We all know that is hard enough to really understand ourselves. If we add any kind of mental instability, balancing on the beam becomes incredibly problematic. Doctors prescribe medication and maybe therapy, but one wonders if these may only tend to make us more groggy and unsteady? But trying to understand and getting to know the psyche of someone else can be utterly baffling, especially if they don’t know themselves? Then how does one predict anything?

One may present themselves as a certain persona, and this may be true. Or it may be what they believe to be true or it may be an utter lie. So we walk on the beam under the impression of a given set of information from this person. They may promise things, take vows and all may be true in the moment. But when the moment changes for that person, but not the other–we can’t help but fall off! And what if there is no safety net underneath?

Life hits us with so many unexpected things: health issues, car accidents, death of a loved one, money loss, divorce, affairs, getting dumped–you name it. The key is figuring out how to stay on the balance beam! This is what I’ve been trying to learn. In the past when I got knocked off, I would easily curl into myself, blame myself and go to a very dark place. In the more recent years, gathering inner strength through mediation, yoga and forgiving myself and others–has made it much easier to stay balanced when something comes at me threatening to tip me off. I may wobble and I may even do one of those fancy moves like an Olympic Star, but I stay on and simply say: I meant to do that!

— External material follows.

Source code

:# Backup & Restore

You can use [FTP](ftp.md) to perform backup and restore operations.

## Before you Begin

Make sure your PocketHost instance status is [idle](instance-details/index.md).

It comes down to realizing that life will throw things at us but if we can remain strong: physically (by working out, eating right and breathing), spiritually (by practicing whatever works for us), emotionally (by being around loving and caring people) and intellectually (by continually learning, growing and striving for new things)–we may stay upright. It may take time to get physically strong–learning to eat right might be something we have to change and working out is not something we all long to do. But in the end, your body will thank you. Growing healthy and loving relationships can be difficult in this age of throw away ones. It may be hard to know who is real and who isn’t–some of the people we meet or work with may be the very ones who end up knocking us off the beam! Staying strong, being patient, believing in one’s self, being honest and true to one’s own feelings and trusting those ‘red flags’ go a long way in building foundations. Only time builds good friends–the ones who run quickly weren’t worth it anyway. Our intellect can be cultivated by anything that interests us: our hobbies, the news, reading, our job–as long as we keep nurturing our minds.

By staying balanced within ourselves, we should be able to walk with ease on the narrowest of beams. Even in times of deepest stress or troubles, picture yourself like the most toned athlete standing there on the end just getting ready to do some amazing move. They stand perfectly still and focus, they breathe and  believe they can do it–they picture the Gold and then leap with the picture of a successful landing in mind! We all too can do this on our own balance beams and come out winners in the end.